*** Opening of DATA RECORDS ***
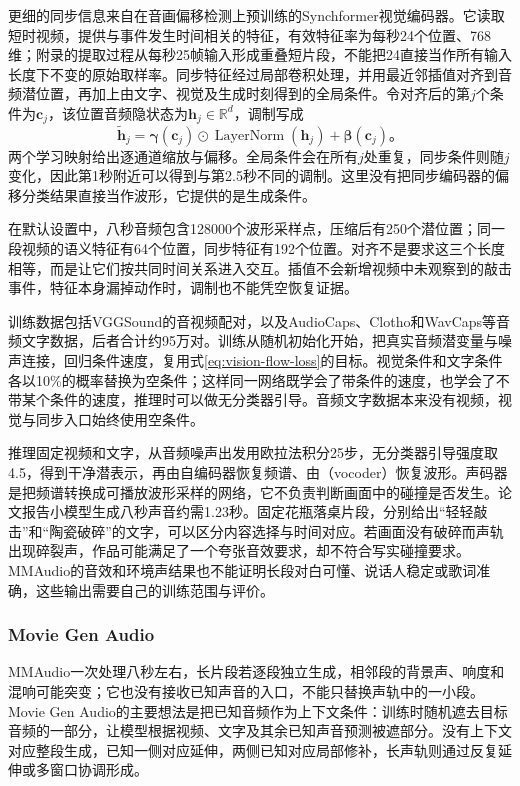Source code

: 更细的同步信息来自在音画偏移检测上预训练的Synchformer视觉编码器。它读取短时视频，提供与事件发生时间相关的特征，有效特征率为每秒24个位置、768维；附录的提取过程从每秒25帧输入形成重叠短片段，不能把24直接当作所有输入长度下不变的原始取样率。同步特征经过局部卷积处理，并用最近邻插值对齐到音频潜位置，再加上由文字、视觉及生成时刻得到的全局条件。令对齐后的第$j$个条件为$\bm c_j$，该位置音频隐状态为$\bm h_j\in\mathbb R^d$，调制写成
\begin{equation}
  \widetilde{\bm h}_j
  =\bm\gamma(\bm c_j)\odot
     \operatorname{LayerNorm}(\bm h_j)
    +\bm\beta(\bm c_j)\text{。}
  \label{eq:vision-audio-sync-modulation}
\end{equation}
两个学习映射给出逐通道缩放与偏移。全局条件会在所有$j$处重复，同步条件则随$j$变化，因此第1秒附近可以得到与第2.5秒不同的调制。这里没有把同步编码器的偏移分类结果直接当作波形，它提供的是生成条件。

在默认设置中，八秒音频包含128000个波形采样点，压缩后有250个潜位置；同一段视频的语义特征有64个位置，同步特征有192个位置。对齐不是要求这三个长度相等，而是让它们按共同时间关系进入交互。插值不会新增视频中未观察到的敲击事件，特征本身漏掉动作时，调制也不能凭空恢复证据。

训练数据包括VGGSound的音视频配对，以及AudioCaps、Clotho和WavCaps等音频文字数据，后者合计约95万对。训练从随机初始化开始，把真实音频潜变量与噪声连接，回归条件速度，复用式\eqref{eq:vision-flow-loss}的目标。视觉条件和文字条件各以10\%的概率替换为空条件；这样同一网络既学会了带条件的速度，也学会了不带某个条件的速度，推理时可以做无分类器引导。音频文字数据本来没有视频，视觉与同步入口始终使用空条件。

推理固定视频和文字，从音频噪声出发用欧拉法积分25步，无分类器引导强度取4.5，得到干净潜表示，再由自编码器恢复频谱、由（vocoder）恢复波形。声码器是把频谱转换成可播放波形采样的网络，它不负责判断画面中的碰撞是否发生。论文报告小模型生成八秒声音约需1.23秒。固定花瓶落桌片段，分别给出“轻轻敲击”和“陶瓷破碎”的文字，可以区分内容选择与时间对应。若画面没有破碎而声轨出现碎裂声，作品可能满足了一个夸张音效要求，却不符合写实碰撞要求。MMAudio的音效和环境声结果也不能证明长段对白可懂、说话人稳定或歌词准确，这些输出需要自己的训练范围与评价。

\subsubsection{Movie Gen Audio}
\label{sec:vision-multigen-movie-audio}

MMAudio一次处理八秒左右，长片段若逐段独立生成，相邻段的背景声、响度和混响可能突变；它也没有接收已知声音的入口，不能只替换声轨中的一小段。Movie Gen Audio的主要想法是把已知音频作为上下文条件：训练时随机遮去目标音频的一部分，让模型根据视频、文字及其余已知声音预测被遮部分。没有上下文对应整段生成，已知一侧对应延伸，两侧已知对应局部修补，长声轨则通过反复延伸或多窗口协调形成。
*** Close of DATA RECORDS ***
§ **WORK REQUIRED**: An exact copy of every line above is needed, without the images.

§ **WRITTEN SOLUTION**:
Source code

: 更细的同步信息来自在音画偏移检测上预训练的Synchformer视觉编码器。它读取短时视频，提供与事件发生时间相关的特征，有效特征率为每秒24个位置、768维；附录的提取过程从每秒25帧输入形成重叠短片段，不能把24直接当作所有输入长度下不变的原始取样率。同步特征经过局部卷积处理，并用最近邻插值对齐到音频潜位置，再加上由文字、视觉及生成时刻得到的全局条件。令对齐后的第$j$个条件为$\bm c_j$，该位置音频隐状态为$\bm h_j\in\mathbb R^d$，调制写成
\begin{equation}
  \widetilde{\bm h}_j
  =\bm\gamma(\bm c_j)\odot
     \operatorname{LayerNorm}(\bm h_j)
    +\bm\beta(\bm c_j)\text{。}
  \label{eq:vision-audio-sync-modulation}
\end{equation}
两个学习映射给出逐通道缩放与偏移。全局条件会在所有$j$处重复，同步条件则随$j$变化，因此第1秒附近可以得到与第2.5秒不同的调制。这里没有把同步编码器的偏移分类结果直接当作波形，它提供的是生成条件。

在默认设置中，八秒音频包含128000个波形采样点，压缩后有250个潜位置；同一段视频的语义特征有64个位置，同步特征有192个位置。对齐不是要求这三个长度相等，而是让它们按共同时间关系进入交互。插值不会新增视频中未观察到的敲击事件，特征本身漏掉动作时，调制也不能凭空恢复证据。

训练数据包括VGGSound的音视频配对，以及AudioCaps、Clotho和WavCaps等音频文字数据，后者合计约95万对。训练从随机初始化开始，把真实音频潜变量与噪声连接，回归条件速度，复用式\eqref{eq:vision-flow-loss}的目标。视觉条件和文字条件各以10\%的概率替换为空条件；这样同一网络既学会了带条件的速度，也学会了不带某个条件的速度，推理时可以做无分类器引导。音频文字数据本来没有视频，视觉与同步入口始终使用空条件。

推理固定视频和文字，从音频噪声出发用欧拉法积分25步，无分类器引导强度取4.5，得到干净潜表示，再由自编码器恢复频谱、由（vocoder）恢复波形。声码器是把频谱转换成可播放波形采样的网络，它不负责判断画面中的碰撞是否发生。论文报告小模型生成八秒声音约需1.23秒。固定花瓶落桌片段，分别给出“轻轻敲击”和“陶瓷破碎”的文字，可以区分内容选择与时间对应。若画面没有破碎而声轨出现碎裂声，作品可能满足了一个夸张音效要求，却不符合写实碰撞要求。MMAudio的音效和环境声结果也不能证明长段对白可懂、说话人稳定或歌词准确，这些输出需要自己的训练范围与评价。

\subsubsection{Movie Gen Audio}
\label{sec:vision-multigen-movie-audio}

MMAudio一次处理八秒左右，长片段若逐段独立生成，相邻段的背景声、响度和混响可能突变；它也没有接收已知声音的入口，不能只替换声轨中的一小段。Movie Gen Audio的主要想法是把已知音频作为上下文条件：训练时随机遮去目标音频的一部分，让模型根据视频、文字及其余已知声音预测被遮部分。没有上下文对应整段生成，已知一侧对应延伸，两侧已知对应局部修补，长声轨则通过反复延伸或多窗口协调形成。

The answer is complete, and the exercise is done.